▶ **TASK REQUIREMENTS**
As you look over the data below, please find each line where the word "blocului" appears, then copy it.

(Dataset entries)
------

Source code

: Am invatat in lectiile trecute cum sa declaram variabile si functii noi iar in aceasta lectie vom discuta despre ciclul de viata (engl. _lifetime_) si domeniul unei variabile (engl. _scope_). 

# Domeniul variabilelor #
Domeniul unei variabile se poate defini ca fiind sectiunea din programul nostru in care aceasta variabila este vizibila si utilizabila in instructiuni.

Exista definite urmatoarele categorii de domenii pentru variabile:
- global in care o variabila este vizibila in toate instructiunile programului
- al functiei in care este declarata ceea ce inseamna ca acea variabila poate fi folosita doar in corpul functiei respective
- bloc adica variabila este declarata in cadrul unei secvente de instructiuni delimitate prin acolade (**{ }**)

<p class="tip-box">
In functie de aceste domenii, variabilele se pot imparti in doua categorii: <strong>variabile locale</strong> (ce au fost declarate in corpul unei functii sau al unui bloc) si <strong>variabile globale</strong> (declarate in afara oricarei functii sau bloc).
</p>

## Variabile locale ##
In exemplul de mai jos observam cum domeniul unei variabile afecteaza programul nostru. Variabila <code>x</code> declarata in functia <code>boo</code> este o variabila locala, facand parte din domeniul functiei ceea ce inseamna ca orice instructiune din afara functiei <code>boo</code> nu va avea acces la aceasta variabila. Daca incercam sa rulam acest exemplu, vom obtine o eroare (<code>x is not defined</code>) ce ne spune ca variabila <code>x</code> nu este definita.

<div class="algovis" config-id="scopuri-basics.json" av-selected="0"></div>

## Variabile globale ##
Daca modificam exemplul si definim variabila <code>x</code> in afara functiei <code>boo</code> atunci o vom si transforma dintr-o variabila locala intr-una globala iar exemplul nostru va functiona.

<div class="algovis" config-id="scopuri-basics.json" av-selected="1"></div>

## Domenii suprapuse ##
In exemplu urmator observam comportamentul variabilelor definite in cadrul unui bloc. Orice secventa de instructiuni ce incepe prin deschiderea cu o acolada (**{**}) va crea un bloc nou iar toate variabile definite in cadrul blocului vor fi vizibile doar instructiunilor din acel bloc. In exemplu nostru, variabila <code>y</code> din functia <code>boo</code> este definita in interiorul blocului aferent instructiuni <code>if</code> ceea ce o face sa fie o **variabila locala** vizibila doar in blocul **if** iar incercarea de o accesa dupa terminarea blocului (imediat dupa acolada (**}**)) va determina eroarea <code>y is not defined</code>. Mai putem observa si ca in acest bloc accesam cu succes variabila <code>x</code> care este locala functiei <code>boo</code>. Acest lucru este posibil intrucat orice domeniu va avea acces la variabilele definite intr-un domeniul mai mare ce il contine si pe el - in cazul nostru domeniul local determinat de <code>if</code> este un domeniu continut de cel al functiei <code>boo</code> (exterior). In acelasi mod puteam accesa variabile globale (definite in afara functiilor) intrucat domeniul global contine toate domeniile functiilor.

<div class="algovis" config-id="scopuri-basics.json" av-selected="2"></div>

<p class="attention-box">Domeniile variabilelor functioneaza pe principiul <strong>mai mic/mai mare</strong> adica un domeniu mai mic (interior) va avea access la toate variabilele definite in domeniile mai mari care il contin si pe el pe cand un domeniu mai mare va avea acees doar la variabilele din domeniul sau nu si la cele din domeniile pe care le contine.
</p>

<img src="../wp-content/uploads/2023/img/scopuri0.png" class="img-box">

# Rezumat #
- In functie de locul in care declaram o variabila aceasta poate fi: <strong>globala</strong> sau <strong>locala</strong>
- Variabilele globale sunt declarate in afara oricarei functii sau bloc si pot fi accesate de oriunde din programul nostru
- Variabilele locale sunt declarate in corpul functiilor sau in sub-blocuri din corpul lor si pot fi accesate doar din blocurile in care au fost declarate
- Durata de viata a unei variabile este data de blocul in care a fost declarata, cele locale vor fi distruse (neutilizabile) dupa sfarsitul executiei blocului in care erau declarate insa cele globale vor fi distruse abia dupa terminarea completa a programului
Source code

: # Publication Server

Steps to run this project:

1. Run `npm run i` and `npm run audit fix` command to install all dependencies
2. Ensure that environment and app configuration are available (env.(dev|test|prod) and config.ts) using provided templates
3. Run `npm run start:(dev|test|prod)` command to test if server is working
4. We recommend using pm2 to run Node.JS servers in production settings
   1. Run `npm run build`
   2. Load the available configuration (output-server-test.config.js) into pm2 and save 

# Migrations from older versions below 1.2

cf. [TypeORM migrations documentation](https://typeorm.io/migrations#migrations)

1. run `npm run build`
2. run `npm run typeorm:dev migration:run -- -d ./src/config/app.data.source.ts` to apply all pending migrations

------

▶ **ANSWER AREA**
In exemplu urmator observam comportamentul variabilelor definite in cadrul unui bloc. Orice secventa de instructiuni ce incepe prin deschiderea cu o acolada (**{**}) va crea un bloc nou iar toate variabile definite in cadrul blocului vor fi vizibile doar instructiunilor din acel bloc. In exemplu nostru, variabila <code>y</code> din functia <code>boo</code> este definita in interiorul blocului aferent instructiuni <code>if</code> ceea ce o face sa fie o **variabila locala** vizibila doar in blocul **if** iar incercarea de o accesa dupa terminarea blocului (imediat dupa acolada (**}**)) va determina eroarea <code>y is not defined</code>. Mai putem observa si ca in acest bloc accesam cu succes variabila <code>x</code> care este locala functiei <code>boo</code>. Acest lucru este posibil intrucat orice domeniu va avea acces la variabilele definite intr-un domeniul mai mare ce il contine si pe el - in cazul nostru domeniul local determinat de <code>if</code> este un domeniu continut de cel al functiei <code>boo</code> (exterior). In acelasi mod puteam accesa variabile globale (definite in afara functiilor) intrucat domeniul global contine toate domeniile functiilor.
- Durata de viata a unei variabile este data de blocul in care a fost declarata, cele locale vor fi distruse (neutilizabile) dupa sfarsitul executiei blocului in care erau declarate insa cele globale vor fi distruse abia dupa terminarea completa a programului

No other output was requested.